▸ **Problem details**
The following data has a line with "# Model-Based Learning" and a line with "s^\prime)(R(s, \pi(s), s^\prime) + \gamma V^\pi(s^\prime)$$". Write out exactly those lines and all the lines between them.

****

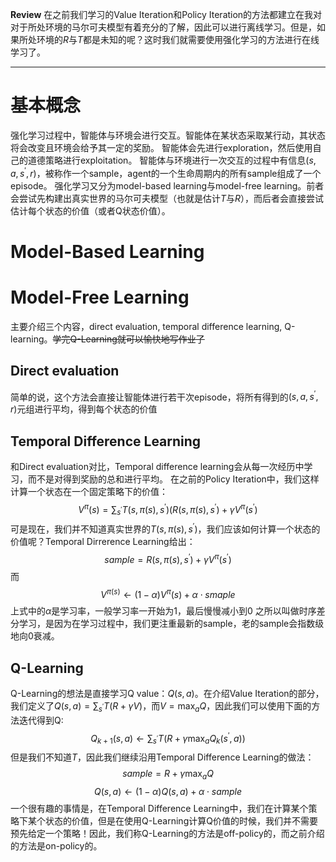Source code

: **Review**
在之前我们学习的Value Iteration和Policy Iteration的方法都建立在我对对于所处环境的马尔可夫模型有着充分的了解，因此可以进行离线学习。但是，如果所处环境的$R$与$T$都是未知的呢？这时我们就需要使用强化学习的方法进行在线学习了。

---

# 基本概念
强化学习过程中，智能体与环境会进行交互。智能体在某状态采取某行动，其状态将会改变且环境会给予其一定的奖励。
智能体会先进行exploration，然后使用自己的道德策略进行exploitation。
智能体与环境进行一次交互的过程中有信息$(s, a, s^{\prime}, r)$，被称作一个sample，agent的一个生命周期内的所有sample组成了一个episode。
强化学习又分为model-based learning与model-free learning。前者会尝试先构建出真实世界的马尔可夫模型（也就是估计$T$与$R$），而后者会直接尝试估计每个状态的价值（或者Q状态价值）。
# Model-Based Learning
# Model-Free Learning
主要介绍三个内容，direct evaluation, temporal difference learning, Q-learning。~~学完Q-Learning就可以愉快地写作业了~~
## Direct evaluation
简单的说，这个方法会直接让智能体进行若干次episode，将所有得到的$(s, a, s^\prime, r)$元组进行平均，得到每个状态的价值
## Temporal Difference Learning
和Direct evaluation对比，Temporal difference learning会从每一次经历中学习，而不是对得到奖励的总和进行平均。
在之前的Policy Iteration中，我们这样计算一个状态在一个固定策略下的价值：
$$V^\pi(s)=\sum_{s^\prime}T(s, \pi(s), s^\prime)(R(s, \pi(s), s^\prime) + \gamma V^\pi(s^\prime)$$
可是现在，我们并不知道真实世界的$T(s, \pi(s), s^\prime)$，我们应该如何计算一个状态的价值呢？Temporal Dirrerence Learning给出：
$$sample = R(s, \pi(s), s^\prime) + \gamma V^\pi(s^\prime)$$
而
$$V^{\pi(s)} \gets (1 - \alpha)V^\pi(s) + \alpha \cdot smaple $$
上式中的$\alpha$是学习率，一般学习率一开始为1，最后慢慢减小到0
之所以叫做时序差分学习，是因为在学习过程中，我们更注重最新的sample，老的sample会指数级地向0衰减。
## Q-Learning
Q-Learning的想法是直接学习Q value：$Q(s, a)$。在介绍Value Iteration的部分，我们定义了$Q(s, a) =\displaystyle \sum_{s^\prime} T(R + \gamma V)$，而$V = \displaystyle \max_a Q$，因此我们可以使用下面的方法迭代得到Q:
$$Q_{k + 1}(s, a) \gets \displaystyle \sum_{s^\prime} T(R + \gamma \max_a Q_k(s^\prime, a))$$
但是我们不知道$T$，因此我们继续沿用Temporal Difference Learning的做法：
$$sample = R + \gamma \max_aQ$$
$$Q(s, a) \gets (1 - \alpha)Q(s, a) + \alpha \cdot sample$$
一个很有趣的事情是，在Temporal Difference Learning中，我们在计算某个策略下某个状态的价值，但是在使用Q-Learning计算Q价值的时候，我们并不需要预先给定一个策略！因此，我们称Q-Learning的方法是off-policy的，而之前介绍的方法是on-policy的。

****

▸ **Problem solution**
# Model-Based Learning
# Model-Free Learning
主要介绍三个内容，direct evaluation, temporal difference learning, Q-learning。~~学完Q-Learning就可以愉快地写作业了~~
## Direct evaluation
简单的说，这个方法会直接让智能体进行若干次episode，将所有得到的$(s, a, s^\prime, r)$元组进行平均，得到每个状态的价值
## Temporal Difference Learning
和Direct evaluation对比，Temporal difference learning会从每一次经历中学习，而不是对得到奖励的总和进行平均。
在之前的Policy Iteration中，我们这样计算一个状态在一个固定策略下的价值：
$$V^\pi(s)=\sum_{s^\prime}T(s, \pi(s), s^\prime)(R(s, \pi(s), s^\prime) + \gamma V^\pi(s^\prime)$$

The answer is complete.